Ardea Castle, Ardea, Co. Kerry
Perched dramatically on a cliff overlooking Kenmare Bay in County Kerry, Ardea Castle stands as a weathered testament to the turbulent history of O'Sullivan Beare territory.
Ardea Castle, Ardea, Co. Kerry
This roughly D-shaped fortress, measuring about 30 metres across, uses the natural cliff edge as its defensive boundary to the northwest whilst a curtain wall completes the enclosure from northeast to southwest. Though now overgrown with thorns, briars and ivy, the castle’s curtain wall survives in five straight sections of varying heights and thicknesses, punctuated by the fragmentary remains of two towers; one at the southern corner projecting outward from the wall, and another collapsed tower at the eastern corner projecting inward.

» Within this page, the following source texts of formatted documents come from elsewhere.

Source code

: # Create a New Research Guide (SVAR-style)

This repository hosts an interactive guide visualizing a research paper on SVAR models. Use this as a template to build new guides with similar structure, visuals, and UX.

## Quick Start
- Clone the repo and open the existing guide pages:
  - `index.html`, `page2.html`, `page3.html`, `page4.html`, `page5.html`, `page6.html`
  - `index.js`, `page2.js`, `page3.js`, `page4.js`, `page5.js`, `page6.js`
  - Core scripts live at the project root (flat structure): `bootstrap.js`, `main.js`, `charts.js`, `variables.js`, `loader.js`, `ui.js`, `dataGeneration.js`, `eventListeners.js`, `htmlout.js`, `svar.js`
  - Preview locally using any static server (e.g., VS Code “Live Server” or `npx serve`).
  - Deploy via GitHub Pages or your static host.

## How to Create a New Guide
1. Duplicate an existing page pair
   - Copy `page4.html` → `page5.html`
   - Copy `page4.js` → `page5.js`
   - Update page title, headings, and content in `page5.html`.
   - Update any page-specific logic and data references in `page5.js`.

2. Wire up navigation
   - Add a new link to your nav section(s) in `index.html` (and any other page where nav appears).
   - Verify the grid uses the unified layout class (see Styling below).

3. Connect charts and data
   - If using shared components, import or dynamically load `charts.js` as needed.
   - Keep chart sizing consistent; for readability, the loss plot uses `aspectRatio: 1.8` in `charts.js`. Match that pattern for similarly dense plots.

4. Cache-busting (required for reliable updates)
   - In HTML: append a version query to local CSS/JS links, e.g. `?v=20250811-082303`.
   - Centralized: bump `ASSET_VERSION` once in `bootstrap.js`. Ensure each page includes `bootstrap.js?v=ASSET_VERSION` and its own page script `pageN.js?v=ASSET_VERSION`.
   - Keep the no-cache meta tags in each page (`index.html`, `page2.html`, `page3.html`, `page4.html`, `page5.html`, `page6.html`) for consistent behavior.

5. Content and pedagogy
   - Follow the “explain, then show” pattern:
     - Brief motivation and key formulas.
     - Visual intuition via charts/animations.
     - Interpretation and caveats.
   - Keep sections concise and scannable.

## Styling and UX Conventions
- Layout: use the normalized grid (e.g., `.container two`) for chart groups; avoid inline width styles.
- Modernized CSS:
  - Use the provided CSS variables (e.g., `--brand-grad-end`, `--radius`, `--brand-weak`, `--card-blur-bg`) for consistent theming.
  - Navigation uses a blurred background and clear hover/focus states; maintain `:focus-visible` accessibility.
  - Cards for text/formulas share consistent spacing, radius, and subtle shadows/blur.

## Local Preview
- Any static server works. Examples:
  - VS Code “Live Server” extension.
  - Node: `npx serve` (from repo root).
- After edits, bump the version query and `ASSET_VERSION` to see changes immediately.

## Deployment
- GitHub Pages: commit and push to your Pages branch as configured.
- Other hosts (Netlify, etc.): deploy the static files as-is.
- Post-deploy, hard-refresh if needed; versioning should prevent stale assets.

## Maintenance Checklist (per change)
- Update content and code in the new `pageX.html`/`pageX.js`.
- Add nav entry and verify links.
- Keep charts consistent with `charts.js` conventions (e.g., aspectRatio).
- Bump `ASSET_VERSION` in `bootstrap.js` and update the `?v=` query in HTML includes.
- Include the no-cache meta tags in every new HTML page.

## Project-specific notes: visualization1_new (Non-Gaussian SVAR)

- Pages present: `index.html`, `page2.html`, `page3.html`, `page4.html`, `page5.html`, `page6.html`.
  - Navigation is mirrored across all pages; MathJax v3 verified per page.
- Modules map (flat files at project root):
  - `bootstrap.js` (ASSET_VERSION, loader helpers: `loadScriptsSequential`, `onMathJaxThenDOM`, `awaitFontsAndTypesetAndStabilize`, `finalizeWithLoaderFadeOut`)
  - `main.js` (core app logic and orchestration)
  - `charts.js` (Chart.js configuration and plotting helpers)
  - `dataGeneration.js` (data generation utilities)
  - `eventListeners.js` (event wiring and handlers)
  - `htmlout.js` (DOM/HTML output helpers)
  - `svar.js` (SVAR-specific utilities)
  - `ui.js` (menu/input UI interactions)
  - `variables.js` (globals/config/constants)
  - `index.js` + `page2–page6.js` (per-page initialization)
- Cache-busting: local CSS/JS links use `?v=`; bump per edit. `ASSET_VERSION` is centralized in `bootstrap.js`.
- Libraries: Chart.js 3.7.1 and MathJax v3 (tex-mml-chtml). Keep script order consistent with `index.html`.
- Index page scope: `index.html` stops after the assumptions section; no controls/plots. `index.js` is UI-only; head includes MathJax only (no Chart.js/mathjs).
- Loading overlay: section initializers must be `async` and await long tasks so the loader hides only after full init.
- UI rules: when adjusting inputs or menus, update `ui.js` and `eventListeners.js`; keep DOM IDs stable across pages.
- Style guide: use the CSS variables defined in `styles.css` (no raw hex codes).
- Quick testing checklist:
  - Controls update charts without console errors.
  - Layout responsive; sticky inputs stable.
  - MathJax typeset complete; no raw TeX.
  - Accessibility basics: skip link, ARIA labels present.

The castle’s entrance gateway, located along the eastern stretch of the curtain wall, features a pointed arch of rough voussoirs and remnants of a drawbar socket, though it’s now buried to more than half its height in rubble. Inside the curtain wall, a sophisticated defensive system once operated through a mural stairway that rose through the wall itself, connecting to the first floor chamber of the south tower and continuing along a roofed passageway atop the fortification. The south tower, whilst largely reduced to a hawthorn covered mound, still shows evidence of its former two storey height in its surviving north wall, complete with the broken remains of a first floor doorway and traces of vaulting springs.
As the ancestral seat of the O’Sullivan Beare tanist, Ardea Castle witnessed significant historical events, including a Spanish landing of money and ammunition in 1601 during the Nine Years’ War. Local tradition holds that Cromwellian forces sacked the castle in the 1650s, which would explain the particularly violent destruction of the south tower, where massive chunks of bonded masonry lie scattered far down the slope below, apparently blown from their original positions. Within the castle grounds, the foundations of a rectangular structure and a curious sunken feature near the cliff edge hint at the domestic life that once filled this now silent fortress, which has stood in its current ruined state since at least the 1840s.